The Tibetan hulless barley scaffold sequences were aligned to the IBSC barley physical map sequences anchored to the high-resolution genetic map using BlastN (length, ≥200 bp; e-value, ≤1e⁻⁵; identity, ≥99%). Data for the IBSC barley physical map were downloaded from ftp://ftpmips.helmholtz-muenchen.de/plants/barley/public_data/anchoring/. The Tibetan hulless barley genome sequences were mapped to the IBSC barley sequences to determine their location in the genetic map. The best scoring matches were selected in the case of multiple matches.

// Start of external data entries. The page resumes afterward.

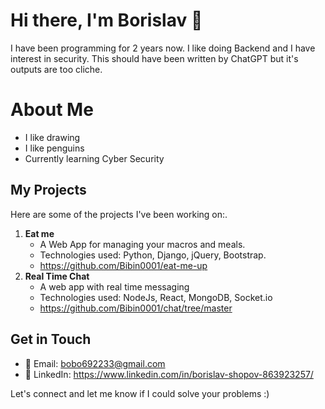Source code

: # Hi there, I'm Borislav 👋
I have been programming for 2 years now. I like doing Backend and I have interest in security. This should have been written by ChatGPT but it's outputs are too cliche. 

# About Me

- I like drawing
- I like penguins
- Currently learning Cyber Security
  
## My Projects

Here are some of the projects I've been working on:.
1. **Eat me**
   - A Web App for managing your macros and meals.
   - Technologies used: Python, Django, jQuery, Bootstrap.
   - https://github.com/Bibin0001/eat-me-up
2. **Real Time Chat**
   - A web app with real time messaging
   - Technologies used: NodeJs, React, MongoDB, Socket.io
   - https://github.com/Bibin0001/chat/tree/master

## Get in Touch

- 📧 Email: bobo692233@gmail.com
- 💼 LinkedIn: https://www.linkedin.com/in/borislav-shopov-863923257/

Let's connect and let me know if I could solve your problems :)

Collinearity Among Poaceae Species.

We performed all-versus-all BlastP (e-value, <1e-5) and then detected syntenic blocks using MCscan. The 4DTv values (45) (deviation at the fourfold degenerate third codon position) among paralogous gene pairs of Tibetan hulless barley were calculated and revised in the Hasegawa, Kishino and Yano (HKY) model to analyze WGD events. The chromosomal collinearity of Poaceae species based on orthologous gene pairs was drawn among the species. The nested chromosomal fusion events were deduced by genome synteny between Tibetan hulless barley chromosomes and rice chromosomes.

Phylogenetic Analysis.

We constructed gene families for thirteen species including Hordeum vulgare, Triticum urartu, Triticum aestivum, Aegilops tauschii, Brachypodium distachyon, Phyllostachys heterocycla, Oryza sativa, Sorghum bicolor, Zea mays, Senna italic, Carica papaya, Arabidopsis thaliana, and Vitis vinifera with OrthoMCL (46) methods on the all-versus-all BlastP alignment (e-value, <1e-5). Single-copy ortholog protein sequences for each species were aligned by multiple sequence comparison by log-expectation (MUSCLE) (47), and the corresponding CDS sequences were concatenated to supergene sequences. To build a species phylogenetic tree by PhyML (48) under the GTR+gamma model with approximate likelihood ratio test (aLRT) assessment of branch reliability, 4D-sites were extracted. Divergence times were estimated using the Phylogenetic Analysis by Maximum Likelihood (PAML) mcmctree (49) program with the approximate likelihood calculation method, and the convergence was checked by Tracer (50) and confirmed by two independent runs.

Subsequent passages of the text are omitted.